**THE TASK**
Give the line with "Si ricava che se $\Omega$ è finito" again, along with every line below it to the end of the records, word for word.

**Excerpts from a dataset**
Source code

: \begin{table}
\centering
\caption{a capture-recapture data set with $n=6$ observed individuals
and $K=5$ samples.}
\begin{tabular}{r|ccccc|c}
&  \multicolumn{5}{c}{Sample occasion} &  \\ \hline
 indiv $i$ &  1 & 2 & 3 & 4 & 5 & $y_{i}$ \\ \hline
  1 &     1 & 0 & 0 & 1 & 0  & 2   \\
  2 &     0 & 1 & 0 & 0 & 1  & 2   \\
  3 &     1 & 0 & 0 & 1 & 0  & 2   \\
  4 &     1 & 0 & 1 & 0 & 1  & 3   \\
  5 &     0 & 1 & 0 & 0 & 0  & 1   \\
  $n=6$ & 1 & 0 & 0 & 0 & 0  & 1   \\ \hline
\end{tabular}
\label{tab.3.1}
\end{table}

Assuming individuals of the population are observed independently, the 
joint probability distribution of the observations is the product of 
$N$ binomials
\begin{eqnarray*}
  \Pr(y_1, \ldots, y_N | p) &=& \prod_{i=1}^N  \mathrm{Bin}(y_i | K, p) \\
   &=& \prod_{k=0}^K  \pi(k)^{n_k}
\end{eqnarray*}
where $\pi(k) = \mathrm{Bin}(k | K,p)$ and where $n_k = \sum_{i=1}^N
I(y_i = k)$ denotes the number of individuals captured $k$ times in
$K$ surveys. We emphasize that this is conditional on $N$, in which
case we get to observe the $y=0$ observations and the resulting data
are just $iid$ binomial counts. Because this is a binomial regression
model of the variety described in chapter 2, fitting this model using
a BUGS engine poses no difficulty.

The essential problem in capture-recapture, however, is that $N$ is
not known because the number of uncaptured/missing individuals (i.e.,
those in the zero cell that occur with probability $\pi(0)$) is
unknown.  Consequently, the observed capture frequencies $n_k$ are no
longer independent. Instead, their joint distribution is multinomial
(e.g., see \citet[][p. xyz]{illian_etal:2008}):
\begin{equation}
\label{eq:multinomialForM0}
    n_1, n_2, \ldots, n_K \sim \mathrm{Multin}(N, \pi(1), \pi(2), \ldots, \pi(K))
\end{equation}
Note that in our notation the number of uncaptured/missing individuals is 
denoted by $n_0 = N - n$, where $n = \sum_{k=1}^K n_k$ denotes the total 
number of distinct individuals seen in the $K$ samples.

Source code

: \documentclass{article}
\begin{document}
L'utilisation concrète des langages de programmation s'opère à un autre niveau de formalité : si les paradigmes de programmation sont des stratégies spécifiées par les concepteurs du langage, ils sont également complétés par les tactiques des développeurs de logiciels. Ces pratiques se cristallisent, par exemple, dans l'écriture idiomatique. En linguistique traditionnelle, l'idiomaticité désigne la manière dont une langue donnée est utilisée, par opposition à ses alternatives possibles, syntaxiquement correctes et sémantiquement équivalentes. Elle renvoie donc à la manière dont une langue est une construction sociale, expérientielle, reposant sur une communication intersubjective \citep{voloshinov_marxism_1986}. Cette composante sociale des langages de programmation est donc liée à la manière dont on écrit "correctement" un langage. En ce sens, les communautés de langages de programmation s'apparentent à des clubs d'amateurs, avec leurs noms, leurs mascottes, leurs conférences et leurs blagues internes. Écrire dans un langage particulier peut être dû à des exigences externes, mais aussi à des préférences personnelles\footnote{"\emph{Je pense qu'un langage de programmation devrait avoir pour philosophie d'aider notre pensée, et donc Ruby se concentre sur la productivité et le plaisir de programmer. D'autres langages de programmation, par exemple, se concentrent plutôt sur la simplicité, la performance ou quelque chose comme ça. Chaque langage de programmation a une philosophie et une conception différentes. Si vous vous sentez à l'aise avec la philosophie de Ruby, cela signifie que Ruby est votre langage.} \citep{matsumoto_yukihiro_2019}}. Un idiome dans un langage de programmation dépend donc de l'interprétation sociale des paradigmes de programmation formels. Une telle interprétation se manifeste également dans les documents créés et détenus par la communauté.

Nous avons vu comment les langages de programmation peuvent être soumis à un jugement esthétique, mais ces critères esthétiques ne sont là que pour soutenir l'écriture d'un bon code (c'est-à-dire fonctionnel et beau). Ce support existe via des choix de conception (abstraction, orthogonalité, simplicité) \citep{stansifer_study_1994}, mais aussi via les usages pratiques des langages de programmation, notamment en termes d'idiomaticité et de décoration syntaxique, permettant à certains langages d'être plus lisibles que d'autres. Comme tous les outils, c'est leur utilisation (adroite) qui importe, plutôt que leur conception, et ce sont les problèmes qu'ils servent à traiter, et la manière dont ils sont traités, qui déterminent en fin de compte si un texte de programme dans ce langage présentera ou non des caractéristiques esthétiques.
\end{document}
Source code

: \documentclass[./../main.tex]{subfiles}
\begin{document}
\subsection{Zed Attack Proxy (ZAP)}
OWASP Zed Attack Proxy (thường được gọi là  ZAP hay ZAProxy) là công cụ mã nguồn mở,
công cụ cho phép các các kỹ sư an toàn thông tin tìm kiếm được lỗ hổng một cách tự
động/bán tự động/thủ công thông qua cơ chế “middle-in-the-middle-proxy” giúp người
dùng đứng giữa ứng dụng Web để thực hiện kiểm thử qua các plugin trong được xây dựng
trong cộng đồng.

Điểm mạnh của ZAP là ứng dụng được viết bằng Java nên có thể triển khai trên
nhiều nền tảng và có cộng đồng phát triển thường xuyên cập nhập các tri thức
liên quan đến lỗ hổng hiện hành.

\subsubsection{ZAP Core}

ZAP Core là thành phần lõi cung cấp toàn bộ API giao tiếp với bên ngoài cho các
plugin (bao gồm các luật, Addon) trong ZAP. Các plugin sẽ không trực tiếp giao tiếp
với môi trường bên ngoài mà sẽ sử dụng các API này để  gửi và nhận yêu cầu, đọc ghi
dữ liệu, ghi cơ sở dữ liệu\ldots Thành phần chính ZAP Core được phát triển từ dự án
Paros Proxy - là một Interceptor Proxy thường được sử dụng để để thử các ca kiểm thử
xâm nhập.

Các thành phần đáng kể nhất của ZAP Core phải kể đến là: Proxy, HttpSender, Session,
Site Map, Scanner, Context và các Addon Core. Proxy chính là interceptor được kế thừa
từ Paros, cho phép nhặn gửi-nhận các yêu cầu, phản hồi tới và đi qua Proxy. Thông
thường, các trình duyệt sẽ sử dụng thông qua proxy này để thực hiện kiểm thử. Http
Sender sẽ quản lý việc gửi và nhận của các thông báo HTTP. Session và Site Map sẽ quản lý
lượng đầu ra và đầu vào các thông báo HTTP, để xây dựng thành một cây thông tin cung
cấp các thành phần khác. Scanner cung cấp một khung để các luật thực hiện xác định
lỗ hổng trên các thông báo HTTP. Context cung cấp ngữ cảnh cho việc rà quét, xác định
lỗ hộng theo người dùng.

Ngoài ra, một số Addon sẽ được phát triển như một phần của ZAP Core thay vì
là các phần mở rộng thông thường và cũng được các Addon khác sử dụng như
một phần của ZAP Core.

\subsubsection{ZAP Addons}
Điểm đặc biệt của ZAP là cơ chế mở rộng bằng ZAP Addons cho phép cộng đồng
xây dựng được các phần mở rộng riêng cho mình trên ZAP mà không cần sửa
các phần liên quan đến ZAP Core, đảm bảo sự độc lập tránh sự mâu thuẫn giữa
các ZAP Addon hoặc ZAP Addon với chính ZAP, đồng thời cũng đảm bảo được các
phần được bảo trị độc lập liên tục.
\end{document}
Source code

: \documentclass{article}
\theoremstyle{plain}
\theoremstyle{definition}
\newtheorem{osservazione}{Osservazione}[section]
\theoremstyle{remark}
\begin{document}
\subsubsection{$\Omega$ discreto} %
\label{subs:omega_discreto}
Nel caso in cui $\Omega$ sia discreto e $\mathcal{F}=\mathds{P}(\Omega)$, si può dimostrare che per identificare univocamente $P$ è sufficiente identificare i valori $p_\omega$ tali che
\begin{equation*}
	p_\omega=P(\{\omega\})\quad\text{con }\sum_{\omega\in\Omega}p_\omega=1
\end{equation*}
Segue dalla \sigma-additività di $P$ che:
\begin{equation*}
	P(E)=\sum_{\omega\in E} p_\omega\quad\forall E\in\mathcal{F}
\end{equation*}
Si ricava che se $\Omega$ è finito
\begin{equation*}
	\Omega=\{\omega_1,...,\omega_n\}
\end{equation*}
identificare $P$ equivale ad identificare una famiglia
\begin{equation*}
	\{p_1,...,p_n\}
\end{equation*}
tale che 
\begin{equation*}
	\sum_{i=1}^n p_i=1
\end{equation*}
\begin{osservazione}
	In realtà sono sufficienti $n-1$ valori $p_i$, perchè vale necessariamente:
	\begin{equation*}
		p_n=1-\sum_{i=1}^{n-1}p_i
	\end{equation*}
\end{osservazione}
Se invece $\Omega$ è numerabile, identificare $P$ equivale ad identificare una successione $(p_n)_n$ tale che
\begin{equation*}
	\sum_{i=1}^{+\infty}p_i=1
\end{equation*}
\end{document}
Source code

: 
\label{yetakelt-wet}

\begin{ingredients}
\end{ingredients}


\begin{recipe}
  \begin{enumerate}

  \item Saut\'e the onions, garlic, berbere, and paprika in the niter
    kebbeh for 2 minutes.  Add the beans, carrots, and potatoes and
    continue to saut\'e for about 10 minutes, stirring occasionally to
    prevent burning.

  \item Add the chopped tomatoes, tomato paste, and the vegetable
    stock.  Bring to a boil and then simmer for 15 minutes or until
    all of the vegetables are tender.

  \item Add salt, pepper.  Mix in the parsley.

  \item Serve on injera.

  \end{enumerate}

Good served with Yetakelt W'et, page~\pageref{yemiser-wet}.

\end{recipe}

**SOLUTION FOR THIS EXERCISE**
Si ricava che se $\Omega$ è finito
\begin{equation*}
	\Omega=\{\omega_1,...,\omega_n\}
\end{equation*}
identificare $P$ equivale ad identificare una famiglia
\begin{equation*}
	\{p_1,...,p_n\}
\end{equation*}
tale che 
\begin{equation*}
	\sum_{i=1}^n p_i=1
\end{equation*}
\begin{osservazione}
	In realtà sono sufficienti $n-1$ valori $p_i$, perchè vale necessariamente:
	\begin{equation*}
		p_n=1-\sum_{i=1}^{n-1}p_i
	\end{equation*}
\end{osservazione}
Se invece $\Omega$ è numerabile, identificare $P$ equivale ad identificare una successione $(p_n)_n$ tale che
\begin{equation*}
	\sum_{i=1}^{+\infty}p_i=1
\end{equation*}
\end{document}
Source code

: 
\label{yetakelt-wet}

\begin{ingredients}
\end{ingredients}


\begin{recipe}
  \begin{enumerate}

  \item Saut\'e the onions, garlic, berbere, and paprika in the niter
    kebbeh for 2 minutes.  Add the beans, carrots, and potatoes and
    continue to saut\'e for about 10 minutes, stirring occasionally to
    prevent burning.

  \item Add the chopped tomatoes, tomato paste, and the vegetable
    stock.  Bring to a boil and then simmer for 15 minutes or until
    all of the vegetables are tender.

  \item Add salt, pepper.  Mix in the parsley.

  \item Serve on injera.

  \end{enumerate}

Good served with Yetakelt W'et, page~\pageref{yemiser-wet}.

\end{recipe}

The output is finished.